By using this one statistic, Blodget knowingly disregards the fact that many gun defense situations do not end in the death of the attacker. He also disregards the number of criminals who run at the sight of an armed target, as well as the number of crimes that are prevented completely because the criminal is not certain whether his targets are armed.
Most police departments do not keep accurate records of attempted crimes which were thwarted by armed citizens. The only sources of such statistics are surveys held by various organizations and institutions. Blodget quickly dismisses the widely disseminated survey by criminology professor Gary Kleck, which shows that there are far more instances of guns used to thwart crime than guns used to perpetrate crime. Blodget claims that the study is “old and highly flawed.” The study was held in 1994 (hardly ages ago).
Vehement gun control advocate and criminologist Marvin Wolfgang made this comment on Kleck’s study:
What troubles me is the article by Gary Kleck and Marc Gertz. The reason I am troubled is that they have provided an almost clear-cut case of methodologically sound research in support of something I have theoretically opposed for years, namely, the use of a gun in defense against a criminal perpetrator.

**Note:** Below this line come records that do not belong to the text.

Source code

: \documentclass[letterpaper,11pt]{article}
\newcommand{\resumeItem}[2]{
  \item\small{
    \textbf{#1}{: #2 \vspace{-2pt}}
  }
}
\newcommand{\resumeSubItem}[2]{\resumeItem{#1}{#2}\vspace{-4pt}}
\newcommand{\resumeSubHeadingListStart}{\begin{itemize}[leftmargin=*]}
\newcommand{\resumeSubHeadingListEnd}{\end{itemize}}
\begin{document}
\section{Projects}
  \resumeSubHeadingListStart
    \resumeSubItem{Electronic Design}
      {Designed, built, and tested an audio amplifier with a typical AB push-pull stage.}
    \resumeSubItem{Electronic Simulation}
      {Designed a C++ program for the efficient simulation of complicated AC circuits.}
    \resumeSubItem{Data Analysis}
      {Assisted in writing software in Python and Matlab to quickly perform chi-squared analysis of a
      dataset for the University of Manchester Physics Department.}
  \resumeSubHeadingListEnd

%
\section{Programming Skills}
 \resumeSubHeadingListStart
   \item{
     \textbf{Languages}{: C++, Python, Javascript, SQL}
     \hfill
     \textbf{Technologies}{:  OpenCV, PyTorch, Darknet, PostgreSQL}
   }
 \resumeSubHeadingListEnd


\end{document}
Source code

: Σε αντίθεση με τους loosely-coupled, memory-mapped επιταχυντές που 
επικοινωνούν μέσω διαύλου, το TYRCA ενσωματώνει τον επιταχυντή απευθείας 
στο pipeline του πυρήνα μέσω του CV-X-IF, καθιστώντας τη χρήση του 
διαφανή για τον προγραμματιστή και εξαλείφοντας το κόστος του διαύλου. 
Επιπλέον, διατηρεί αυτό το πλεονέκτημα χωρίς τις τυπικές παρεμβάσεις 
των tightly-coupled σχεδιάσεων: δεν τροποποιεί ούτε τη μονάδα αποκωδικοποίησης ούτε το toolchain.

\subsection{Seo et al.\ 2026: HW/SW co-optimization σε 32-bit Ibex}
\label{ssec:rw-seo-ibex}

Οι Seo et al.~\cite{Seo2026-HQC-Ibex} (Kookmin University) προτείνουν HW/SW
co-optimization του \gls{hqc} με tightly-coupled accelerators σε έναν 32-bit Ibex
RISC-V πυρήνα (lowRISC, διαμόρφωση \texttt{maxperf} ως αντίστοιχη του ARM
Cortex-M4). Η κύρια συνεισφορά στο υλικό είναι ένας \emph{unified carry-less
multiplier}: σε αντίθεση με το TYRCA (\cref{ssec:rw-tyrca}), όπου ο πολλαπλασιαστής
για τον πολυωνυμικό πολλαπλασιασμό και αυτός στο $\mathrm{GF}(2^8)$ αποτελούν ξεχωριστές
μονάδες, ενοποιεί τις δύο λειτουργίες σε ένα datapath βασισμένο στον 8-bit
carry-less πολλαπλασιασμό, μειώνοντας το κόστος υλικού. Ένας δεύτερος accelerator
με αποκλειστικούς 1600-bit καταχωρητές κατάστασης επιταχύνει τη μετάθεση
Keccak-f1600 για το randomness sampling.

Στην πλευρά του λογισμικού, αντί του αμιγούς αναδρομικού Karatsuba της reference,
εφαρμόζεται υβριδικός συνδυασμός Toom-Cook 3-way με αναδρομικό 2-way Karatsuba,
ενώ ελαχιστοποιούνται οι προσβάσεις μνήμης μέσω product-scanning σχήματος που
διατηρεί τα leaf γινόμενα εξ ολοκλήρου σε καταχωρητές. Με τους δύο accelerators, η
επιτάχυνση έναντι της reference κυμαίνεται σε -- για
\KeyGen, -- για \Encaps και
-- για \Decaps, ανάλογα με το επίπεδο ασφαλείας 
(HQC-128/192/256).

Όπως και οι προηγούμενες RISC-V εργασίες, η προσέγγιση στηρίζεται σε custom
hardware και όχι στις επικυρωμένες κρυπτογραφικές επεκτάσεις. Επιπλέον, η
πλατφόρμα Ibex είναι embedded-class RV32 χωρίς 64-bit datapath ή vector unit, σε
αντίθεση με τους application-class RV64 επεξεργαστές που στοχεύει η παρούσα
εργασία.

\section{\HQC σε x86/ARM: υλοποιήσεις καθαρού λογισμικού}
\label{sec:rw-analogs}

He went on to say that a conflicting National Crime Victimization Survey did not contradict the Kleck study:
I do not like their conclusions that having a gun can be useful, but I cannot fault their methodology. They have tried earnestly to meet all objections in advance and have done exceedingly well. … The usual criticisms of survey research, such as that done by Kleck and Gertz, also apply to their research. The problems of small numbers and extrapolating from relatively small samples to the universe are common criticisms of all survey research, including theirs. I did not mention this specifically in my printed comments because I thought that this was obvious; within the specific limitations of their research is what I meant by a lack of criticism methodologically.
Based on survey data from a 2000 study published in the Journal of Quantitative Criminology, U.S. civilians use guns to defend themselves and others from crime at least 989,883 times per year. This is a conservative estimate compared to Kleck’s 2.5 million, but it is still a far larger number than the amount of annual homicides by gun. The argument that gun murders outweigh gun defense is a defective one. Blodget knows it, which is why he carefully dances his way around so many viable pieces of evidence. He is not interested in the facts, only promoting his own twisted worldview.
Violent crimes (assault, burglary, rape, etc.) have skyrocketed in countries like the U.K. and Australia where stringent gun control has been enacted, simply because criminals know that because of government controls the odds of running into an armed victim are slim. Gun grabbers like Blodget do not care about this, though. They are not actually interested in saving lives. What they are interested in is imposing their ideologies on the rest of us.
The most enticing motive for them is not their hatred of guns per say, but their hatred of gun culture. Being worshippers of the establishment, they do not like our defiance of socialization, collectivism and the corrupt state in general. They do not like our methodologies of decentralization and independence. They do not like that we have the ability to destroy their skewed arguments with ease. And they do not like that we have the physical capability of denying their pursuit of power. Gun control is not a war on guns; it is a war on traditionally conservative Americans, our heritage, our beliefs and our principles. It is a war the gun grabbers will lose.